Date Joined May 2010
Total Posts : 594
   Posted 12/2/2010 8:54 PM (GMT -6)   
Undetermined Dimension,

I would like to welcome you to our family.....sounds like you came to the right place! I always have mixed feelings when new people come here! I am very sad that another person is suffering....but very happy that they found our forum!!! You will find a lot of amazing people here...that truly understand and care about you! I would recommend that you start a new post to introduce yourself.....since this is an older post (11/4) others may not look at it again!

You seem like a pretty amazing person yourself and we would all like to get to know you!! So please do an introductory post so others will welcome you too!

Take care of you!
Beckey
Rheumatoid Arthritis, Spinal Stenosis L3/L4, L4/L5 & L5/S1 with Nerve Impingement, Fibromyalgia, TMJ, GERD, Severe Depression, VERY Large Cyst Right Ovary causing mild twisting, Small Cysts Left Ovary & 3 Large Cysts Uterus

Medications - MS-Contin, Plaquenil, Cymbalta, Famotidine and currently Prednisone

undetermined_dimension
Regular Member


Date Joined Dec 2010
Total Posts : 38
   Posted 12/3/2010 1:33 AM (GMT -6)   
thank you antbuggey!! I look forward to meeting all of you! I've really needed a place like this and it is my darkest hour but i think i have found some light!!

Take care of you too!!
Make me strong in spirit
Courageous in action
Gentle of heart
Let me act in wisdom
Conquer my fear and doubt
Discover my own hidden gifts
Meet others with compassion
Be a source of healing energies
And face each day with hope and joy

fatherjohn
Veteran Member


Date Joined Feb 2009
Total Posts : 999
   Posted 12/3/2010 11:17 PM (GMT -6)   
Montys Mom, It seems like it continues forever and I am not even effected.
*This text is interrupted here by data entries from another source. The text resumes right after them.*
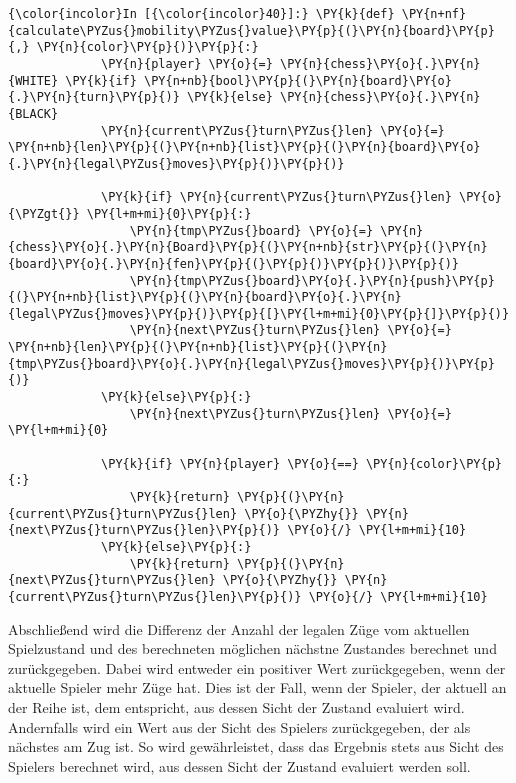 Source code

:     \begin{Verbatim}[commandchars=\\\{\}]
{\color{incolor}In [{\color{incolor}40}]:} \PY{k}{def} \PY{n+nf}{calculate\PYZus{}mobility\PYZus{}value}\PY{p}{(}\PY{n}{board}\PY{p}{,} \PY{n}{color}\PY{p}{)}\PY{p}{:}
             \PY{n}{player} \PY{o}{=} \PY{n}{chess}\PY{o}{.}\PY{n}{WHITE} \PY{k}{if} \PY{n+nb}{bool}\PY{p}{(}\PY{n}{board}\PY{o}{.}\PY{n}{turn}\PY{p}{)} \PY{k}{else} \PY{n}{chess}\PY{o}{.}\PY{n}{BLACK}
             \PY{n}{current\PYZus{}turn\PYZus{}len} \PY{o}{=} \PY{n+nb}{len}\PY{p}{(}\PY{n+nb}{list}\PY{p}{(}\PY{n}{board}\PY{o}{.}\PY{n}{legal\PYZus{}moves}\PY{p}{)}\PY{p}{)}
         
             \PY{k}{if} \PY{n}{current\PYZus{}turn\PYZus{}len} \PY{o}{\PYZgt{}} \PY{l+m+mi}{0}\PY{p}{:}
                 \PY{n}{tmp\PYZus{}board} \PY{o}{=} \PY{n}{chess}\PY{o}{.}\PY{n}{Board}\PY{p}{(}\PY{n+nb}{str}\PY{p}{(}\PY{n}{board}\PY{o}{.}\PY{n}{fen}\PY{p}{(}\PY{p}{)}\PY{p}{)}\PY{p}{)}
                 \PY{n}{tmp\PYZus{}board}\PY{o}{.}\PY{n}{push}\PY{p}{(}\PY{n+nb}{list}\PY{p}{(}\PY{n}{board}\PY{o}{.}\PY{n}{legal\PYZus{}moves}\PY{p}{)}\PY{p}{[}\PY{l+m+mi}{0}\PY{p}{]}\PY{p}{)}
                 \PY{n}{next\PYZus{}turn\PYZus{}len} \PY{o}{=} \PY{n+nb}{len}\PY{p}{(}\PY{n+nb}{list}\PY{p}{(}\PY{n}{tmp\PYZus{}board}\PY{o}{.}\PY{n}{legal\PYZus{}moves}\PY{p}{)}\PY{p}{)}
             \PY{k}{else}\PY{p}{:}
                 \PY{n}{next\PYZus{}turn\PYZus{}len} \PY{o}{=} \PY{l+m+mi}{0}
             
             \PY{k}{if} \PY{n}{player} \PY{o}{==} \PY{n}{color}\PY{p}{:}
                 \PY{k}{return} \PY{p}{(}\PY{n}{current\PYZus{}turn\PYZus{}len} \PY{o}{\PYZhy{}} \PY{n}{next\PYZus{}turn\PYZus{}len}\PY{p}{)} \PY{o}{/} \PY{l+m+mi}{10}
             \PY{k}{else}\PY{p}{:}
                 \PY{k}{return} \PY{p}{(}\PY{n}{next\PYZus{}turn\PYZus{}len} \PY{o}{\PYZhy{}} \PY{n}{current\PYZus{}turn\PYZus{}len}\PY{p}{)} \PY{o}{/} \PY{l+m+mi}{10}
\end{Verbatim}

    Abschließend wird die Differenz der Anzahl der legalen Züge vom
aktuellen Spielzustand und des berechneten möglichen nächstne Zustandes
berechnet und zurückgegeben. Dabei wird entweder ein positiver Wert
zurückgegeben, wenn der aktuelle Spieler mehr Züge hat. Dies ist der
Fall, wenn der Spieler, der aktuell an der Reihe ist, dem entspricht,
aus dessen Sicht der Zustand evaluiert wird. Andernfalls wird ein Wert
aus der Sicht des Spielers zurückgegeben, der als nächstes am Zug ist.
So wird gewährleistet, dass das Ergebnis stets aus Sicht des Spielers
berechnet wird, aus dessen Sicht der Zustand evaluiert werden soll.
My wife has been going through mentepause so long that I just accept it as a fact of life that may never change. It is a bit funny ay our house as some nights we aregue which one has to stay in bed while the other one gets to get up. You would think that there would be room for both of us to be up at the same time. My pain and effects have endured 12 years, she is only entering her second year so I certainly give her prfeperence. She has not suffered as long and her actions and reactions are not as predictable as mine. at least neither of us are facing both individualy. I have tried so carefully to be supportive even buying her books that she can read and find out that she is ok. She has a few friends which helps. It gets so funny when its my pains and her emotions and pains. We just simply look ay each other and start with tears and then get to laughing. Mybe we are both bonkers. Blessings.